Gene family clusters
All protein sequences from eight species (Arabidopsis thaliana, Carica papaya, Juglans regia, Fragaria vesca, Oryza sativa ssp. Japonica, P. persica, Ricinus communis, Vitis vinifera) from NCBI were used to generate clusters of gene families (Supplementary Table 32). Gene sets were filtered by selecting the longest ORF for each gene. ORFs with premature stop codons, not multiples of 3 in length, or fewer than 50 amino acids were removed. Gene families were constructed using the OrthoMCL64 method on the all-vs.-all BLASTP (E-value ≤ 1e−5) alignments. 1896 single-copy genes were identified within the 10 species, and subsequently used to build a phylogenetic tree. Coding DNA sequence (CDS) alignments of each single-copy family were created based on the protein alignment, using MUSCLE65 software. The phylogenetic tree was reconstructed with PhyML66 software under the GTR + gamma model using only four-fold degenerate sites, which are less likely to be influenced by selection and more likely to evolve in a manner consistent with a molecular clock. To estimate divergence times, the approximate likelihood calculations were conducted using the PAML67 mcmctree program assuming a correlated molecular clock model and a REV substitution model. After a burn-in of 5,000,000 iterations, the MCMC process was performed 20,000 times with sample frequency of 5000. Convergence was checked by Tracer v1.4 (http://beast.community/tracer) and confirmed by two independent runs. The following constraints were used for time calibrations:
-
1.
140–150 Mya for the monocot–dicot split68,
-
2.
94 Mya as the lower boundary for the Vitis–Eurosid split69,
-
3.
54–90 Mya for A. thaliana and C. papaya split (http://www.timetree.org),
-
4.
90–106 Mya for P. persica and J. regia split (http://www.timetree.org).

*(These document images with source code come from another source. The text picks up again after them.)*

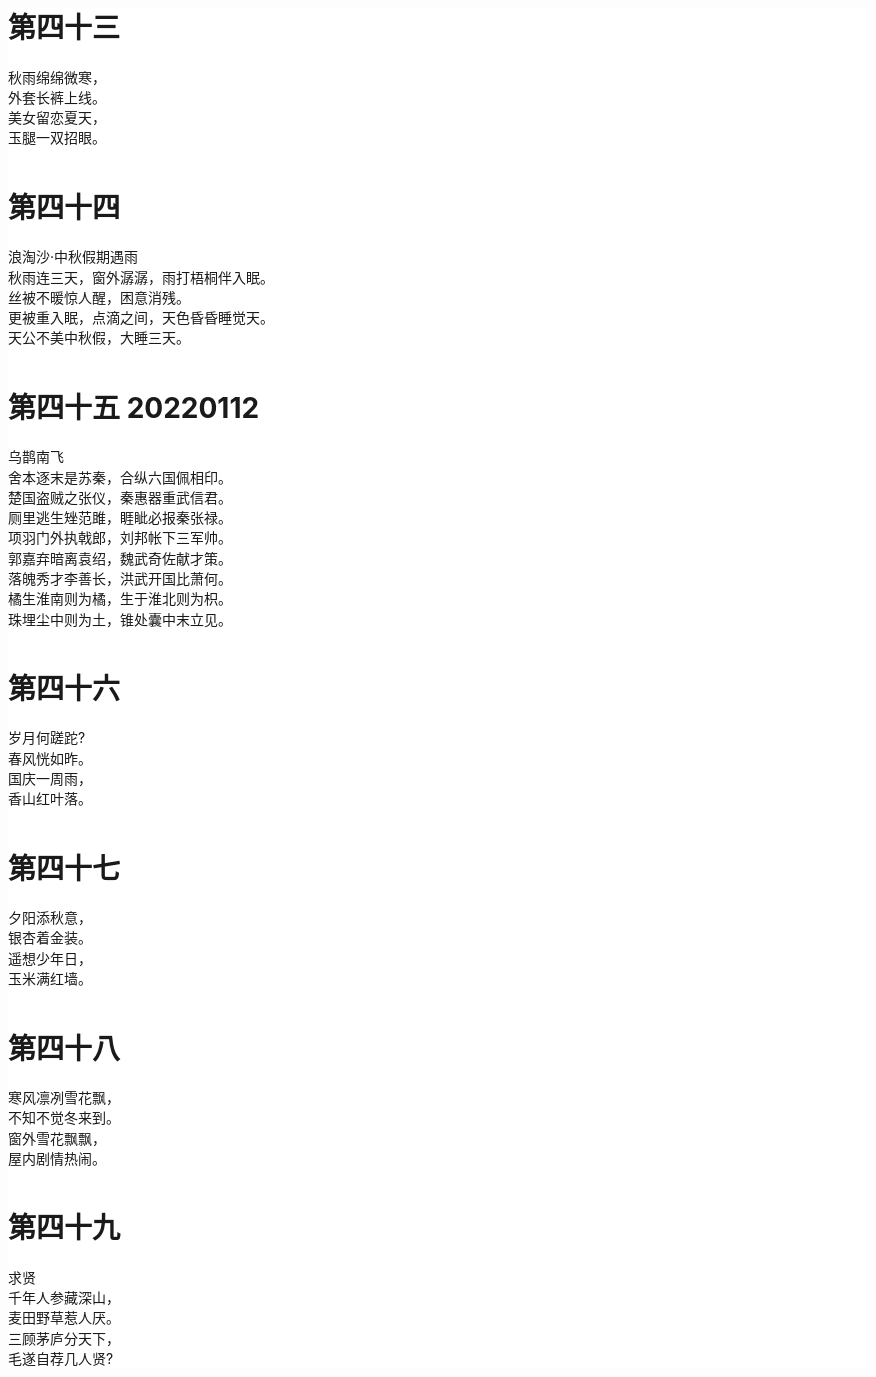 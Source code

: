 # 第四十三  
秋雨绵绵微寒，  
外套长裤上线。  
美女留恋夏天，  
玉腿一双招眼。  
  
# 第四十四  
浪淘沙·中秋假期遇雨  
秋雨连三天，窗外潺潺，雨打梧桐伴入眠。  
丝被不暖惊人醒，困意消残。  
更被重入眠，点滴之间，天色昏昏睡觉天。  
天公不美中秋假，大睡三天。  
  
# 第四十五 20220112  
乌鹊南飞  
舍本逐末是苏秦，合纵六国佩相印。  
楚国盗贼之张仪，秦惠器重武信君。  
厕里逃生矬范雎，睚眦必报秦张禄。  
项羽门外执戟郎，刘邦帐下三军帅。  
郭嘉弃暗离袁绍，魏武奇佐献才策。  
落魄秀才李善长，洪武开国比萧何。  
橘生淮南则为橘，生于淮北则为枳。  
珠埋尘中则为土，锥处囊中末立见。  
  
  
# 第四十六  
岁月何蹉跎?  
春风恍如昨。  
国庆一周雨，  
香山红叶落。  
  
# 第四十七  
夕阳添秋意，  
银杏着金装。  
遥想少年日，  
玉米满红墙。  
  
# 第四十八  
寒风凛冽雪花飘，  
不知不觉冬来到。  
窗外雪花飘飘，  
屋内剧情热闹。  
  
# 第四十九  
求贤  
千年人参藏深山，  
麦田野草惹人厌。  
三顾茅庐分天下，  
毛遂自荐几人贤?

Gene family comparison and expansion analysis
To study gene gain and loss, Computational Analysis of gene Family Evolution (CAFÉ)70 software was applied to estimate the universal gene birth and death rate λ (lambda) under a random birth and death model for each branch of the phylogenetic tree using a maximum likelihood method. In addition, GO and KEGG enrichment for genes in gene families that expanded and contracted in O. rehderiana, O. chinensis, and their ancestor lineage were also calculated using GOEAST71.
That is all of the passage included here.